* _DATA TO USE_

________________

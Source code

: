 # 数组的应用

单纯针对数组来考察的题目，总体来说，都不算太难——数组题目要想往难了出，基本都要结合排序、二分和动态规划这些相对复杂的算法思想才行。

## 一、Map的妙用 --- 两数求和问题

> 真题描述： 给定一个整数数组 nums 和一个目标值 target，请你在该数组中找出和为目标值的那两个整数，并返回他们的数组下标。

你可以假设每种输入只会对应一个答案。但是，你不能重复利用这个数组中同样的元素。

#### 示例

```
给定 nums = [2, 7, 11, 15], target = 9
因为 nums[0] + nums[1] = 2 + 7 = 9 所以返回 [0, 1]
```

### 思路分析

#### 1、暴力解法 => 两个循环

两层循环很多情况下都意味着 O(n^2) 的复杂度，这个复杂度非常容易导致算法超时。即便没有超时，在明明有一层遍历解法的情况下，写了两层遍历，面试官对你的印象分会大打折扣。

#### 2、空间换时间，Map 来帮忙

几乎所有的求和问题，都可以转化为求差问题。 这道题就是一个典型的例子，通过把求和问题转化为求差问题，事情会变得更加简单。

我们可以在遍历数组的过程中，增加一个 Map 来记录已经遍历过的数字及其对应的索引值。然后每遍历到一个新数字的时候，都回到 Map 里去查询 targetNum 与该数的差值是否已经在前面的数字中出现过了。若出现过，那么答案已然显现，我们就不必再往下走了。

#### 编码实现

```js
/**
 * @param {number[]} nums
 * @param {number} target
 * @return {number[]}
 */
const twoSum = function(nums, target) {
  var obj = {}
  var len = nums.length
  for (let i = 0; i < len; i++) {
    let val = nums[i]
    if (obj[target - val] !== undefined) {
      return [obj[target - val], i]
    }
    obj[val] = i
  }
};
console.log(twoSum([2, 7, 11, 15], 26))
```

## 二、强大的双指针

________________

* _BRIEF_
Print every line of the records above without a single difference.

* _TASK ANSWER_
Source code

: # 数组的应用

单纯针对数组来考察的题目，总体来说，都不算太难——数组题目要想往难了出，基本都要结合排序、二分和动态规划这些相对复杂的算法思想才行。

## 一、Map的妙用 --- 两数求和问题

> 真题描述： 给定一个整数数组 nums 和一个目标值 target，请你在该数组中找出和为目标值的那两个整数，并返回他们的数组下标。

你可以假设每种输入只会对应一个答案。但是，你不能重复利用这个数组中同样的元素。

#### 示例

```
给定 nums = [2, 7, 11, 15], target = 9
因为 nums[0] + nums[1] = 2 + 7 = 9 所以返回 [0, 1]
```

### 思路分析

#### 1、暴力解法 => 两个循环

两层循环很多情况下都意味着 O(n^2) 的复杂度，这个复杂度非常容易导致算法超时。即便没有超时，在明明有一层遍历解法的情况下，写了两层遍历，面试官对你的印象分会大打折扣。

#### 2、空间换时间，Map 来帮忙

几乎所有的求和问题，都可以转化为求差问题。 这道题就是一个典型的例子，通过把求和问题转化为求差问题，事情会变得更加简单。

我们可以在遍历数组的过程中，增加一个 Map 来记录已经遍历过的数字及其对应的索引值。然后每遍历到一个新数字的时候，都回到 Map 里去查询 targetNum 与该数的差值是否已经在前面的数字中出现过了。若出现过，那么答案已然显现，我们就不必再往下走了。

#### 编码实现

```js
/**
 * @param {number[]} nums
 * @param {number} target
 * @return {number[]}
 */
const twoSum = function(nums, target) {
  var obj = {}
  var len = nums.length
  for (let i = 0; i < len; i++) {
    let val = nums[i]
    if (obj[target - val] !== undefined) {
      return [obj[target - val], i]
    }
    obj[val] = i
  }
};
console.log(twoSum([2, 7, 11, 15], 26))
```

## 二、强大的双指针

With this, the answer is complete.